Our church is in its annual At the Movies summer series right now, and today the pastor spoke using the movie, The Vow. I haven’t seen the movie in its entirety but I’m sure that I’ll like it, given the clips I saw this morning. It’s a romance; I might have to watch it with my girlfriends since I have visions of Sleepless in Seattle running through my head right now, the men in the room mocking our gushing.
During the first scene our pastor showed, when the couple first met, Lydia turned to me and whispered, “They are getting in love.”
“How can you tell?” I asked, smiling.
“Because they are spending time together?” she replied, a hint of a question tagged on to the end.
Lydia’s love language must be quality time, like mine.
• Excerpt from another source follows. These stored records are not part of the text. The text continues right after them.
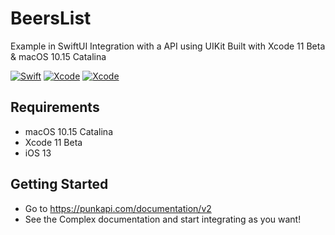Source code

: # BeersList
Example in SwiftUI Integration with a API using UIKit
Built with Xcode 11 Beta & macOS 10.15 Catalina

[![Swift](https://img.shields.io/badge/Swift-5.1-orange.svg)](https://swift.org)
[![Xcode](https://img.shields.io/badge/Xcode-11.0-blue.svg)](https://developer.apple.com/xcode)
[![Xcode](https://img.shields.io/badge/macOS-15.0-blue.svg)](https://developer.apple.com/macOS)


## Requirements
- macOS 10.15 Catalina
- Xcode 11 Beta
- iOS 13

## Getting Started
- Go to https://punkapi.com/documentation/v2
- See the Complex documentation and start integrating as you want!

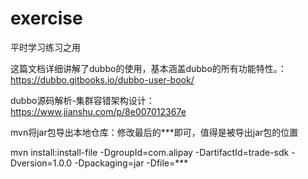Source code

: # exercise
平时学习练习之用

这篇文档详细讲解了dubbo的使用，基本涵盖dubbo的所有功能特性。：
 https://dubbo.gitbooks.io/dubbo-user-book/
 
 dubbo源码解析-集群容错架构设计：
 https://www.jianshu.com/p/8e007012367e
 
 mvn将jar包导出本地仓库：修改最后的***即可，值得是被导出jar包的位置
 
  mvn install:install-file -DgroupId=com.alipay -DartifactId=trade-sdk -Dversion=1.0.0 -Dpackaging=jar -Dfile=***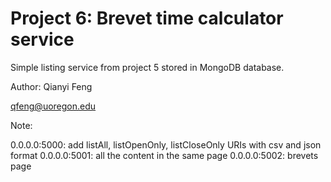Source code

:# Project 6: Brevet time calculator service

Simple listing service from project 5 stored in MongoDB database.

Author: Qianyi Feng

qfeng@uoregon.edu

Note: 

0.0.0.0:5000: add listAll, listOpenOnly, listCloseOnly URIs with csv and json format
0.0.0.0:5001: all the content in the same page
0.0.0.0:5002: brevets page
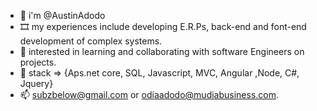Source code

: - 👋 i'm @AustinAdodo
- 🎞️ my experiences include developing E.R.Ps, back-end and font-end development of complex systems. 
- 👀 interested in learning and collaborating with software Engineers on projects.
- 🌱 stack => {Aps.net core, SQL, Javascript, MVC, Angular ,Node, C#, Jquery}
- 📫  subzbelow@gmail.com or odiaadodo@mudiabusiness.com.

<!---
AustinAdodo/AustinAdodo is a ✨ special ✨ repository because its `README.md` (this file) appears on your GitHub profile.
You can click the Preview link to take a look at your changes.
--->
How does she know they are “getting in love”? It’s obvious; their actions show it. They commit time to one another, they go to their favorite places, eat meals, make an effort to be together and to see one another, to demonstrate adoration no matter what it takes or what needs to be sacrificed.
I like the phrase “getting in love.” It’s so much more purposeful than “falling,” as if there’s effort involved, as if it isn’t just this casual slip over the cliff accidentally into love. Because most of love is “getting into,” not falling. Relying only on the falling is sure to end flat on the pavement. Falling is being sideswiped, tripped up, rearended, stumbling, a big “oops!” I fell in love. Getting is taking weighted steps in the direction of love, measured movements in order to acquire love, in order to present it to another person. I want to get some of that love, not fall for it, like I’ve been deceived or enticed by an advertisement of happiness.
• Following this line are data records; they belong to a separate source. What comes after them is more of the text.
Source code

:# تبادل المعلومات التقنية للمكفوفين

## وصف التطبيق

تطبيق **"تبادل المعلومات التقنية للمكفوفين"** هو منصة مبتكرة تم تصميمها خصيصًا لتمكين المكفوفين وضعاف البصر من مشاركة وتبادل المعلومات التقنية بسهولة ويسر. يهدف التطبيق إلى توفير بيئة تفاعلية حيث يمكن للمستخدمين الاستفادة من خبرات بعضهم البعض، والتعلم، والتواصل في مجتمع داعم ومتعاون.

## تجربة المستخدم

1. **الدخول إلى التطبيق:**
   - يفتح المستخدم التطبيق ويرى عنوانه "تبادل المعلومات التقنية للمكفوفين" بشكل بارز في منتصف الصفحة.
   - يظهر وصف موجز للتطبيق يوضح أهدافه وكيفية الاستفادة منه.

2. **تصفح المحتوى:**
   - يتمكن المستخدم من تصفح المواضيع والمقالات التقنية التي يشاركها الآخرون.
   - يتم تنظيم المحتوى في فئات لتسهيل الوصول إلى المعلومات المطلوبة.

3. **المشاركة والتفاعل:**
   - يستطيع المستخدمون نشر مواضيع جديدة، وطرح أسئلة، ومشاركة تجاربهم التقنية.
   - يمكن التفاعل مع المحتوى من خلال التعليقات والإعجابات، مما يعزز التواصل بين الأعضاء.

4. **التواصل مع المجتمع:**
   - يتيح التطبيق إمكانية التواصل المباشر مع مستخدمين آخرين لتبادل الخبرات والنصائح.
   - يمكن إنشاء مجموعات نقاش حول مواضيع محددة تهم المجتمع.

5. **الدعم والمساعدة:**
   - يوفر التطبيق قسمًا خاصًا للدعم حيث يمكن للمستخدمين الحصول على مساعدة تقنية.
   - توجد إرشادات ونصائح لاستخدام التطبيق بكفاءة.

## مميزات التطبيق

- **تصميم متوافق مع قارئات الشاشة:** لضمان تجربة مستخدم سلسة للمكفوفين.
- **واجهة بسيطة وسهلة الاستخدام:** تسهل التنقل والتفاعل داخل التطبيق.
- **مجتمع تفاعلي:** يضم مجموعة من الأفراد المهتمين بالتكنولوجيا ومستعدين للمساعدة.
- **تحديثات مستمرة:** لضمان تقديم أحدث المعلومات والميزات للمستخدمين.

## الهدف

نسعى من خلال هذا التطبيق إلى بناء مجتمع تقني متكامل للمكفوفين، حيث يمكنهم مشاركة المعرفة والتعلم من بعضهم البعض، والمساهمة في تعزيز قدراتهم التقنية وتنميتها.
This slightly relates to the great message given by David Sherwood this Sunday, in which he talked about how God is in the business of wooing and romancing us to love him, not coercing or tricking us into love. His gifts of mercy, grace, and forgiveness are offers to get in love. He has made us “free and wild, to be free and wild, so that we might be able to choose to love him.” That beautiful commitment, that vow to pour out unconditional love is an attempt to get our love back, to hear our simple whispered statement back, “I love you,” that when spoken to another fills the heart to spilling over.
So stop falling in love. Go get in love.